### Task
The answer must consist of every line from the data that holds "prefers".

(Supplied records)

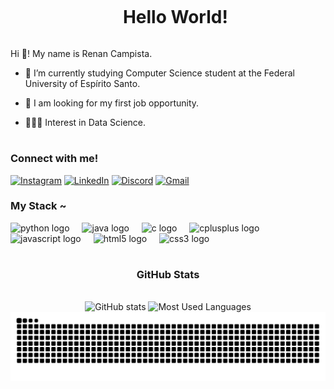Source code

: <!--Title-->
<div id="user-content-toc">
  <ul align="center">
    <summary><h1 style="display: inline-block">Hello World!</h1></summary>
</div>

<!-- Presentation -->
<p>
 Hi 👋! My name is Renan Campista.

 - 🌱 I’m currently studying Computer Science student at the Federal University of Espírito Santo.
 
 - 🔭 I am looking for my first job opportunity.
  
 - 👨🏻‍💻 Interest in Data Science.
</p>

#

<!-- Links -->
<h3 align="left">Connect with me!</h3>

[![Instagram](https://img.shields.io/badge/Instagram-E4405F?style=for-the-badge&logo=instagram&logoColor=white)](https://www.instagram.com/renancampista/)
[![LinkedIn](https://img.shields.io/badge/LinkedIn-0077B5?style=for-the-badge&logo=linkedin&logoColor=white)](https://www.linkedin.com/in/renan-campista-4397bb2b8/)
[![Discord](https://img.shields.io/static/v1?message=Discord&logo=discord&label=&color=7289DA&logoColor=white&labelColor=&style=for-the-badge)](http://discordapp.com/users/429112399778283522)
[![Gmail](https://img.shields.io/static/v1?message=Gmail&logo=gmail&label=&color=D14836&logoColor=white&labelColor=&style=for-the-badge)](mailto:rennan.campistah@gmail.com)


<!-- Linguages -->
<h3 align="left">My Stack ~</h3>

<div align="left">
  <img src="https://cdn.jsdelivr.net/gh/devicons/devicon/icons/python/python-original.svg" height="30" alt="python logo"  />
  <img width="12" />
  <img src="https://cdn.jsdelivr.net/gh/devicons/devicon/icons/java/java-original.svg" height="30" alt="java logo"  />
  <img width="12" />
  <img src="https://cdn.jsdelivr.net/gh/devicons/devicon/icons/c/c-original.svg" height="30" alt="c logo"  />
  <img width="12" />
  <img src="https://cdn.jsdelivr.net/gh/devicons/devicon/icons/cplusplus/cplusplus-original.svg" height="30" alt="cplusplus logo"  />
  <img width="12" />
  <img src="https://cdn.jsdelivr.net/gh/devicons/devicon/icons/javascript/javascript-original.svg" height="30" alt="javascript logo"  />
  <img width="12" />
  <img src="https://cdn.jsdelivr.net/gh/devicons/devicon/icons/html5/html5-original.svg" height="30" alt="html5 logo"  />
  <img width="12" />
  <img src="https://cdn.jsdelivr.net/gh/devicons/devicon/icons/css3/css3-original.svg" height="30" alt="css3 logo"  />
</div>

#

<!-- Github stats -->
<div style="text-align: center;" align="center">
  <h3> GitHub Stats </h3>
  <br>
  <img src="https://github-readme-stats.vercel.app/api?username=RenanCampista&show_icons=true&theme=transparent&hide_title=true&show_icons=true&include_all_commits=true&count_private=true&line_height=25&border_radius=3" alt="GitHub stats">

  <a>
    <img src="https://github-readme-stats.vercel.app/api/top-langs/?username=RenanCampista&show_icons=true&theme=transparent&layout=compact&&line_height=10&card_width=290&border_radius=3" alt="Most Used Languages">
  </a>
</div>

<!-- Snake -->
<picture align="center">
  <source media="(prefers-color-scheme: dark)" srcset="https://raw.githubusercontent.com/RenanCampista/RenanCampista/output/github-contribution-grid-snake-dark.svg">
  <source media="(prefers-color-scheme: light)" srcset="https://raw.githubusercontent.com/RenanCampista/RenanCampista/output/github-contribution-grid-snake-dark.svg">
  <img align="center" alt="github contribution grid snake animation" src="https://raw.githubusercontent.com/RenanCampista/RenanCampista/output/github-contribution-grid-snake.svg">
</picture>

(End Supplied records)

### Reply
  <source media="(prefers-color-scheme: dark)" srcset="https://raw.githubusercontent.com/RenanCampista/RenanCampista/output/github-contribution-grid-snake-dark.svg">
  <source media="(prefers-color-scheme: light)" srcset="https://raw.githubusercontent.com/RenanCampista/RenanCampista/output/github-contribution-grid-snake-dark.svg">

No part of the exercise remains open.